When you find the word "endpoint" in a line of the entries, please copy the whole line.

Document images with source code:
● ● ●

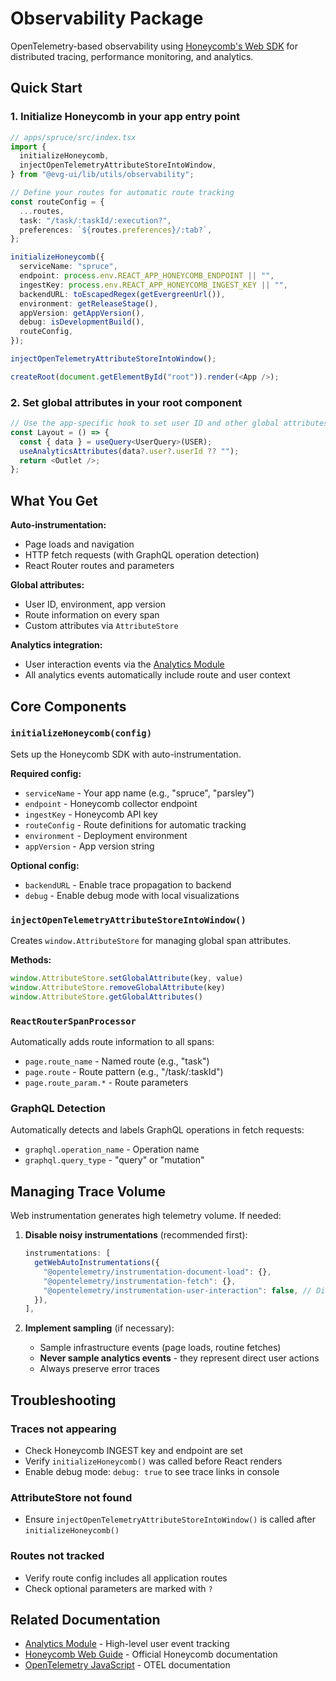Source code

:# Observability Package

OpenTelemetry-based observability using [Honeycomb's Web SDK](https://docs.honeycomb.io/get-started/start-building/application/web/) for distributed tracing, performance monitoring, and analytics.

## Quick Start

### 1. Initialize Honeycomb in your app entry point

```typescript
// apps/spruce/src/index.tsx
import {
  initializeHoneycomb,
  injectOpenTelemetryAttributeStoreIntoWindow,
} from "@evg-ui/lib/utils/observability";

// Define your routes for automatic route tracking
const routeConfig = {
  ...routes,
  task: "/task/:taskId/:execution?",
  preferences: `${routes.preferences}/:tab?`,
};

initializeHoneycomb({
  serviceName: "spruce",
  endpoint: process.env.REACT_APP_HONEYCOMB_ENDPOINT || "",
  ingestKey: process.env.REACT_APP_HONEYCOMB_INGEST_KEY || "",
  backendURL: toEscapedRegex(getEvergreenUrl()),
  environment: getReleaseStage(),
  appVersion: getAppVersion(),
  debug: isDevelopmentBuild(),
  routeConfig,
});

injectOpenTelemetryAttributeStoreIntoWindow();

createRoot(document.getElementById("root")).render(<App />);
```

### 2. Set global attributes in your root component

```typescript
// Use the app-specific hook to set user ID and other global attributes
const Layout = () => {
  const { data } = useQuery<UserQuery>(USER);
  useAnalyticsAttributes(data?.user?.userId ?? "");
  return <Outlet />;
};
```

## What You Get

**Auto-instrumentation:**
- Page loads and navigation
- HTTP fetch requests (with GraphQL operation detection)
- React Router routes and parameters

**Global attributes:**
- User ID, environment, app version
- Route information on every span
- Custom attributes via `AttributeStore`

**Analytics integration:**
- User interaction events via the [Analytics Module](../../analytics/README.md)
- All analytics events automatically include route and user context

## Core Components

### `initializeHoneycomb(config)`

Sets up the Honeycomb SDK with auto-instrumentation.

**Required config:**
- `serviceName` - Your app name (e.g., "spruce", "parsley")
- `endpoint` - Honeycomb collector endpoint
- `ingestKey` - Honeycomb API key
- `routeConfig` - Route definitions for automatic tracking
- `environment` - Deployment environment
- `appVersion` - App version string

**Optional config:**
- `backendURL` - Enable trace propagation to backend
- `debug` - Enable debug mode with local visualizations

### `injectOpenTelemetryAttributeStoreIntoWindow()`

Creates `window.AttributeStore` for managing global span attributes.

**Methods:**
```typescript
window.AttributeStore.setGlobalAttribute(key, value)
window.AttributeStore.removeGlobalAttribute(key)
window.AttributeStore.getGlobalAttributes()
```

### `ReactRouterSpanProcessor`

Automatically adds route information to all spans:
- `page.route_name` - Named route (e.g., "task")
- `page.route` - Route pattern (e.g., "/task/:taskId")
- `page.route_param.*` - Route parameters

### GraphQL Detection

Automatically detects and labels GraphQL operations in fetch requests:
- `graphql.operation_name` - Operation name
- `graphql.query_type` - "query" or "mutation"

## Managing Trace Volume

Web instrumentation generates high telemetry volume. If needed:

1. **Disable noisy instrumentations** (recommended first):
   ```typescript
   instrumentations: [
     getWebAutoInstrumentations({
       "@opentelemetry/instrumentation-document-load": {},
       "@opentelemetry/instrumentation-fetch": {},
       "@opentelemetry/instrumentation-user-interaction": false, // Disable if too noisy
     }),
   ],
   ```

2. **Implement sampling** (if necessary):
   - Sample infrastructure events (page loads, routine fetches)
   - **Never sample analytics events** - they represent direct user actions
   - Always preserve error traces

## Troubleshooting

### Traces not appearing
- Check Honeycomb INGEST key and endpoint are set
- Verify `initializeHoneycomb()` was called before React renders
- Enable debug mode: `debug: true` to see trace links in console

### AttributeStore not found
- Ensure `injectOpenTelemetryAttributeStoreIntoWindow()` is called after `initializeHoneycomb()`

### Routes not tracked
- Verify route config includes all application routes
- Check optional parameters are marked with `?`

## Related Documentation

- [Analytics Module](../../analytics/README.md) - High-level user event tracking
- [Honeycomb Web Guide](https://docs.honeycomb.io/get-started/start-building/application/web/) - Official Honeycomb documentation
- [OpenTelemetry JavaScript](https://opentelemetry.io/docs/instrumentation/js/) - OTEL documentation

● ● ●

_Answer for this exercise:_
  endpoint: process.env.REACT_APP_HONEYCOMB_ENDPOINT || "",
- `endpoint` - Honeycomb collector endpoint
- Check Honeycomb INGEST key and endpoint are set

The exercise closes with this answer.